> _EXERCISE INPUTS_:
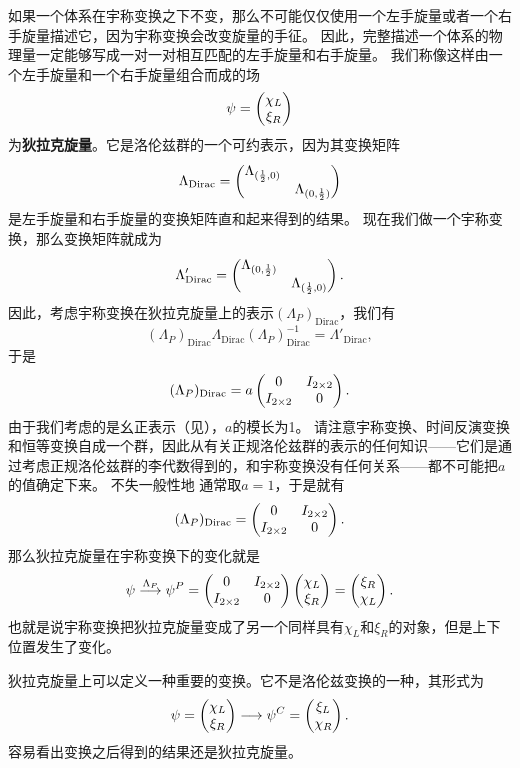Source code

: \documentclass[hyperref, UTF8, a4paper]{ctexart}
\renewcommand{\autoref}{\prettyref}
\begin{document}
如果一个体系在宇称变换之下不变，那么不可能仅仅使用一个左手旋量或者一个右手旋量描述它，因为宇称变换会改变旋量的手征。
因此，完整描述一个体系的物理量一定能够写成一对一对相互匹配的左手旋量和右手旋量。
我们称像这样由一个左手旋量和一个右手旋量组合而成的场
\begin{equation}
    \psi = \pmqty{\chi_L \\ \xi_R}
\end{equation}
为\textbf{狄拉克旋量}。它是洛伦兹群的一个可约表示，因为其变换矩阵
\begin{equation}
    \Lambda_\text{Dirac} = \pmqty{\dmat{\Lambda_{(\frac{1}{2}, 0)}, \Lambda_{(0, \frac{1}{2})}}}
\end{equation}
是左手旋量和右手旋量的变换矩阵直和起来得到的结果。
现在我们做一个宇称变换，那么变换矩阵就成为
\[
    \Lambda'_\text{Dirac} = \pmqty{\dmat{\Lambda_{(0, \frac{1}{2})}, \Lambda_{(\frac{1}{2}, 0)}}}.
\]
因此，考虑宇称变换在狄拉克旋量上的表示$(\Lambda_P)_\text{Dirac}$，我们有
\[
    (\Lambda_P)_\text{Dirac} \Lambda_\text{Dirac} (\Lambda_P)_\text{Dirac}^{-1} = \Lambda'_\text{Dirac},
\]
于是
\[
    (\Lambda_P)_\text{Dirac} = a \pmqty{0 & I_{2\times 2} \\ I_{2 \times 2} & 0}.
\]
由于我们考虑的是幺正表示（见\autoref{sec:rep-th}），$a$的模长为1。
请注意宇称变换、时间反演变换和恒等变换自成一个群，因此从有关正规洛伦兹群的表示的任何知识——它们是通过考虑正规洛伦兹群的李代数得到的，和宇称变换没有任何关系——都不可能把$a$的值确定下来。
不失一般性地%
通常取$a=1$，于是就有
\begin{equation}
    (\Lambda_P)_\text{Dirac} = \pmqty{0 & I_{2\times 2} \\ I_{2 \times 2} & 0}.
\end{equation}
那么狄拉克旋量在宇称变换下的变化就是
\begin{equation}
    \psi \stackrel{\Lambda_P}{\longrightarrow} \psi^P = \pmqty{0 & I_{2\times 2} \\ I_{2 \times 2} & 0} \pmqty{\chi_L \\ \xi_R} = \pmqty{\xi_R \\ \chi_L}.
\end{equation}
也就是说宇称变换把狄拉克旋量变成了另一个同样具有$\chi_L$和$\xi_R$的对象，但是上下位置发生了变化。

狄拉克旋量上可以定义一种重要的变换。它不是洛伦兹变换的一种，其形式为
\begin{equation}
    \psi = \pmqty{\chi_L \\ \xi_R} \longrightarrow \psi^C = \pmqty{\xi_L \\ \chi_R}.
\end{equation}
容易看出变换之后得到的结果还是狄拉克旋量。
\end{document}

> _TASK ITEM_: Pick out, from the lines above, every one that contains the string "pmqty".

> _REPLY_:
    \psi = \pmqty{\chi_L \\ \xi_R}
    \Lambda_\text{Dirac} = \pmqty{\dmat{\Lambda_{(\frac{1}{2}, 0)}, \Lambda_{(0, \frac{1}{2})}}}
    \Lambda'_\text{Dirac} = \pmqty{\dmat{\Lambda_{(0, \frac{1}{2})}, \Lambda_{(\frac{1}{2}, 0)}}}.
    (\Lambda_P)_\text{Dirac} = a \pmqty{0 & I_{2\times 2} \\ I_{2 \times 2} & 0}.
    (\Lambda_P)_\text{Dirac} = \pmqty{0 & I_{2\times 2} \\ I_{2 \times 2} & 0}.
    \psi \stackrel{\Lambda_P}{\longrightarrow} \psi^P = \pmqty{0 & I_{2\times 2} \\ I_{2 \times 2} & 0} \pmqty{\chi_L \\ \xi_R} = \pmqty{\xi_R \\ \chi_L}.
    \psi = \pmqty{\chi_L \\ \xi_R} \longrightarrow \psi^C = \pmqty{\xi_L \\ \chi_R}.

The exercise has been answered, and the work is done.